Considering that both Saudi Arabia and Bahrain, home to the United States fifth fleet, depend on American support, the crushing of the Bahraini democracy movement or the underground Saudi opposition should be a good deal easier for the west to fix than the Libyan maelstrom.


Saudi Arabia's regime has been briefing international journalists about how different their domestic context from the democratic upheavals elsewhere. Part of the story of their intervention in Bahrain is that they are considerably more nervous than that.

With Saudi fears of Iranian influence in Bahrain, this is shaping up as the classic case of a "stability versus democracy" strategy. British Prime Minister David Cameron has said that we won't be repeating those mistakes in future. The US administration is pursuing the argument that the self-interest of Bahrain and Saudi Arabia's rulers is in pursuing democratic reforms, but with little sign


“Our message to Saudi Arabia is that if you want to avoid the fate of Mubarak, you need to move toward genuine and gradual reform,” said Mr. Malley of the International Crisis Group. “But what the Saudis are hearing instead is that reform is actually the path to Mubarak’s fate.”



(3) Whaddabout Burma?

The highly repressive Burmese regime is not currently engaged in live military activities on a similar scale to those in Libya. However, there is every case for a resolution similar to that which was adopted in February over Libya, namely an international commission of inquiry into human rights abuses, and a reference to the International Criminal Court.

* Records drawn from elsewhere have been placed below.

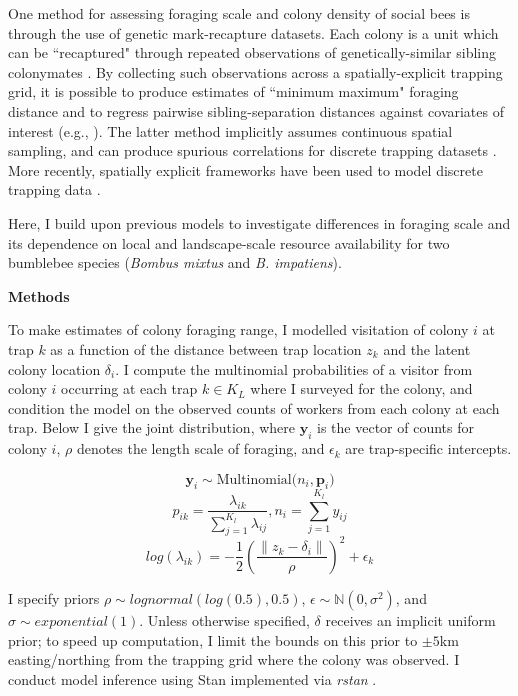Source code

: \documentclass[11pt]{article}
\begin{document}
One method for assessing foraging scale and colony density of social bees is through the use of genetic mark-recapture datasets. Each colony is a unit which can be ``recaptured" through repeated observations of genetically-similar sibling colonymates \parencite{chapman_genetic_2003}. By collecting such observations across a spatially-explicit trapping grid, it is possible to produce estimates of ``minimum maximum" foraging distance and to regress pairwise sibling-separation distances against covariates of interest (e.g., \textcite{jha_resource_2013}). The latter method implicitly assumes continuous spatial sampling, and can produce spurious correlations for discrete trapping datasets \parencite{pope_inferring_2017}. More recently, spatially explicit frameworks have been used to model discrete trapping data \parencite{pope_seasonal_2018}.

Here, I build upon previous models to investigate differences in foraging scale and its dependence on local and landscape-scale resource availability for two bumblebee species (\emph{Bombus mixtus} and \emph{B. impatiens}).
 
\noindent \textbf{Methods}

To make estimates of colony foraging range, I modelled visitation of colony $i$ at trap $k$ as a function of the distance between trap location $z_k$ and the latent colony location $\delta_i$. I compute the multinomial probabilities of a visitor from colony $i$ occurring at each trap $k \in K_L$ where I surveyed for the colony, and condition the model on the observed counts of workers from each colony at each trap. Below I give the joint distribution, where $\mathbf{y}_i$ is the vector of counts for colony $i$, $\rho$ denotes the length scale of foraging, and $\epsilon_k$ are trap-specific intercepts.

\[
\mathbf{y}_i \sim \text{Multinomial}\big(n_i, \mathbf{p}_i \big)
\]
\[
p_{ik} = \frac{\lambda_{ik}}{\sum_{j=1}^{K_l} \lambda_{ij}}, 
    n_i = \sum_{j=1}^{K_l} y_{ij}
\]
\[
log(\lambda_{ik}) = -\frac{1}{2}\left(\frac{\lVert z_k - \delta_i \rVert}{\rho}\right)^2 + \epsilon_k
\]

\noindent I specify priors $\rho \sim lognormal(log(0.5), 0.5)$, $\epsilon \sim \mathbb{N}(0, \sigma^2)$, and $\sigma \sim exponential(1)$.  Unless otherwise specified, $\delta$ receives an implicit uniform prior; to speed up computation, I limit the bounds on this prior to $\pm 5$km easting/northing from the trapping grid where the colony was observed. I conduct model inference using Stan \parencite{carpenter_stan_2017} implemented via \emph{rstan} \parencite{rstan}. 
\end{document}

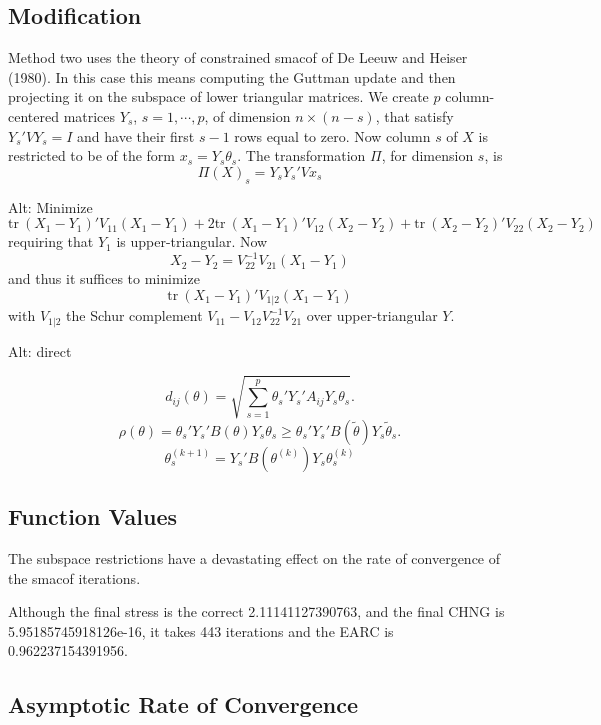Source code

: \documentclass[
  12pt,
]{article}
\begin{document}
\subsection{Modification}\label{modification-2}

Method two uses the theory of constrained smacof of De Leeuw and Heiser (1980). In this case this means computing the Guttman update and then projecting it on the subspace of
lower triangular matrices. We create \(p\) column-centered matrices \(Y_s\), \(s=1,\cdots,p\), of dimension \(n\times(n-s)\), that satisfy \(Y_s'VY_s=I\) and have their first \(s-1\) rows equal to zero. Now column \(s\) of \(X\) is restricted to be of the form \(x_s=Y_s\theta_s\). The
transformation \(\Pi\), for dimension \(s\), is
\begin{equation}
\Pi(X)_s=Y_sY_s'Vx_s
\label{eq:subspace}
\end{equation}

Alt: Minimize
\[
\text{tr}\ (X_1-Y_1)'V_{11}(X_1-Y_1)+2\text{tr}\ (X_1-Y_1)'V_{12}(X_2-Y_2)+\text{tr}\ (X_2-Y_2)'V_{22}(X_2-Y_2)
\]
requiring that \(Y_1\) is upper-triangular. Now
\[
X_2-Y_2=V_{22}^{-1}V_{21}(X_1-Y_1)
\]
and thus it suffices to minimize
\[
\text{tr}\ (X_1-Y_1)'V_{1|2}(X_1-Y_1)
\]
with \(V_{1|2}\) the Schur complement \(V_{11}-V_{12}V_{22}^{-1}V_{21}\) over upper-triangular \(Y\).

Alt: direct

\[
d_{ij}(\theta)=\sqrt{\sum_{s=1}^p\theta_s'Y_s'A_{ij}Y_s\theta_s}.
\]
\[
\rho(\theta)=\theta_s'Y_s'B(\theta)Y_s\theta_s\geq\theta_s'Y_s'B(\tilde\theta)Y_s\tilde\theta_s.
\]
\[
\theta_s^{(k+1)}=Y_s'B(\theta^{(k)})Y_s\theta_s^{(k)}
\]

\subsection{Function Values}\label{function-values-3}

The subspace restrictions have a devastating effect on the rate of convergence of
the smacof iterations.

Although the final stress is the correct 2.11141127390763,
and the final CHNG is 5.95185745918126e-16, it takes
443 iterations and the EARC is 0.962237154391956.

\subsection{Asymptotic Rate of Convergence}\label{asymptotic-rate-of-convergence-3}
\end{document}

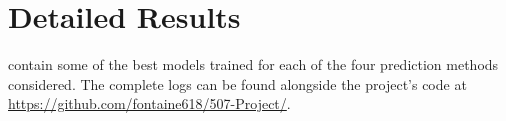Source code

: \documentclass[bj, preprint]{imsart}
\begin{document}
\clearpage
\newpage
\section{Detailed Results}\label{sec:res}
 contain some of the best models trained for each of the four prediction methods considered. The complete logs can be found alongside the project's code at \url{https://github.com/fontaine618/507-Project/}.





\end{document}
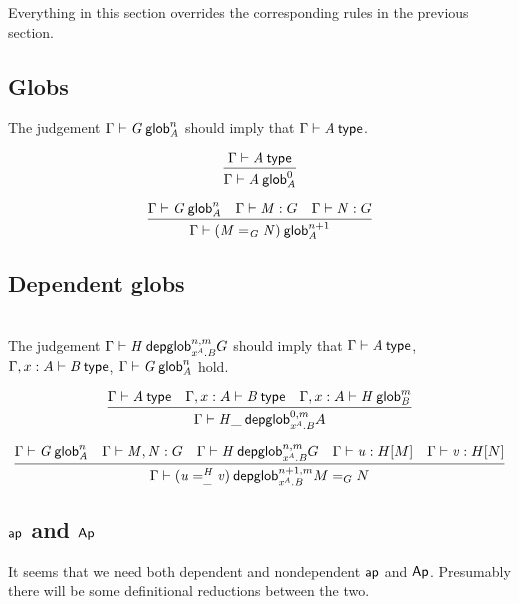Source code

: Everything in this section overrides the corresponding rules in the previous
section.

\subsection{Globs}

The judgement $\text{\ensuremath{\Gamma}} \vdash \mathit{G} \: \mathsf{glob}^{n}_{\mathit{A}}$ should imply that
$\text{\ensuremath{\Gamma}} \vdash \mathit{A} \: \mathsf{type}$.

\begin{small}
  \[\infer{\wfglob{\Gamma}{A}{0}{A}} {\wftype{\Gamma}{A}}\]

  \[\infer{\wfglob{\Gamma}{(\homj{G}{M}{N})}{n+1}{A}} {\wfglob{\Gamma}{G}{n}{A}
    & \ofglob{\Gamma}{M}{G} & \ofglob{\Gamma}{N}{G}}\]
\end{small}

\subsection{Dependent globs}

\\

The judgement $\text{\ensuremath{\Gamma}} \vdash \mathit{H} \: \mathsf{depglob}^{n,m}_{\mathit{x^A.B}}{G}$ should imply that
$\text{\ensuremath{\Gamma}} \vdash \mathit{A} \: \mathsf{type}$, $\text{\ensuremath{\Gamma,x:A}} \vdash \mathit{B} \: \mathsf{type}$, $\text{\ensuremath{\Gamma}} \vdash \mathit{G} \: \mathsf{glob}^{n}_{\mathit{A}}$ hold.

\begin{small}
  \[\infer{\wfdepglob{\Gamma}{H\blank}{0,m}{x^A.B}{A}}
  {\wftype{\Gamma}{A}
    & \wftype{\Gamma,x:A}{B}
    & \wfglob{\Gamma,x:A}{H}{m}{B}
  }\]

  \[\infer{\wfdepglob{\Gamma}{(\dhomj{H}{u}{v}{\blank})}{n+1,m}
    {x^A.B}{\homj{G}{M}{N}}} {\wfglob{\Gamma}{G}{n}{A} &
    \ofglob{\Gamma}{M,N}{G}
    & \wfdepglob{\Gamma}{H}{n,m}{x^A.B}{G} & \ofdepglob{\Gamma}{u}{H}{M} &
    \ofdepglob{\Gamma}{v}{H}{N} }\]
\end{small}

\subsection{$\mathsf{ap}$ and $\mathsf{Ap}$}

It seems that we need both dependent and nondependent $\mathsf{ap}$ and
$\mathsf{Ap}$. Presumably there will be some definitional reductions between the
two.

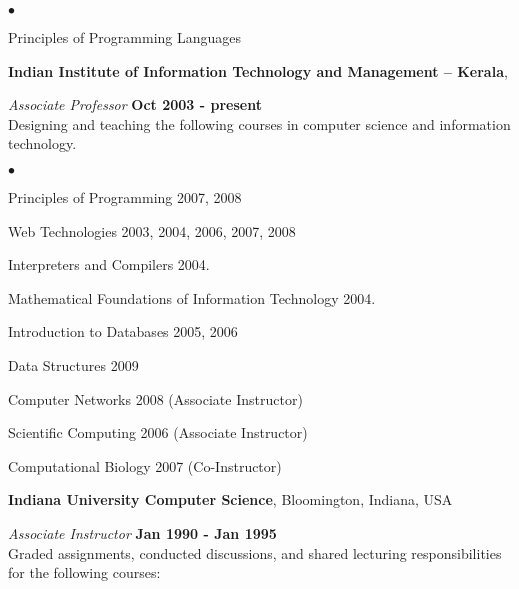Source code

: \documentclass[11pt,margin,line]{res}
\newenvironment{list2}{
  \begin{list}{$\bullet$}{%
      \setlength{\itemsep}{0in}
      \setlength{\parsep}{0in} \setlength{\parskip}{0in}
      \setlength{\topsep}{0in} \setlength{\partopsep}{0in} 
      \setlength{\leftmargin}{0.2in}}}{\end{list}}
\begin{document}
\begin{resume}
\begin{list2}
\item Principles of Programming  Languages
\end{list2}

\vspace*{1em}

{\bf Indian Institute of Information Technology and Management -- Kerala},

\vspace{-.5cm}

{\em Associate Professor} \hfill {\bf Oct 2003 - present}\\
Designing and teaching the following courses in computer
science and information technology.

\vspace*{1em}

\begin{list2}
\item Principles of Programming  2007, 2008
\item Web Technologies  2003, 2004, 2006, 2007, 2008
\item Interpreters and Compilers 2004.
\item Mathematical Foundations of Information Technology 2004.
\item Introduction to Databases 2005, 2006
\item Data Structures 2009
\item Computer Networks  2008 (Associate Instructor)
\item Scientific Computing 2006 (Associate Instructor)
\item Computational Biology 2007 (Co-Instructor)
\end{list2}


{\bf Indiana University Computer Science},
Bloomington, Indiana, USA

\vspace{-.5cm}

{\em Associate Instructor} \hfill {\bf Jan 1990 - Jan 1995}\\
Graded assignments, conducted discussions, and
shared lecturing responsibilities for the following courses:



\end{resume}
\end{document}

The independent Burmese exile magazine Irrawaddy makes the point, in comparing the two cases, that the UN is stalling on the recommendation of its own human rights rapporteur:


In early 2010, Tomás Quintana, the UN Special Rapporteur on Human Rights to Burma, took an unprecedented move in a report to the HRC, calling for a Commission of Inquiry into possible crimes against humanity and war crimes in Burma. Neither the HRC nor the UNSC have acted on this recommendation to date.


Again, there is a realpolitik problem here. A significant block to consistent UN action on Burma is the close relationship of the Chinese government with the Burmese Junta.

It is interesting that the Chinese government saw that it would face reputational damage if it vetoed the Libya resolution. At some point, perhaps when the international focus of the current crisis has passed, there should be concerted Parliamentary and citizens' pressure on EU and other democratic governments in the Human Rights Commission and UN Security Council to act on the Special Rapporteur's report.

If China does wish to block this, they could at least own and defend the position. It might even prove trickier than they anticipate.

**

Whaddayathink about that, whaddabouters?

Seriously, the whaddabouters need to be put under more pressure to say something sensible about the cases that they raise - including, foundationally, to decide if they believe in any framework of international law and institutions at all.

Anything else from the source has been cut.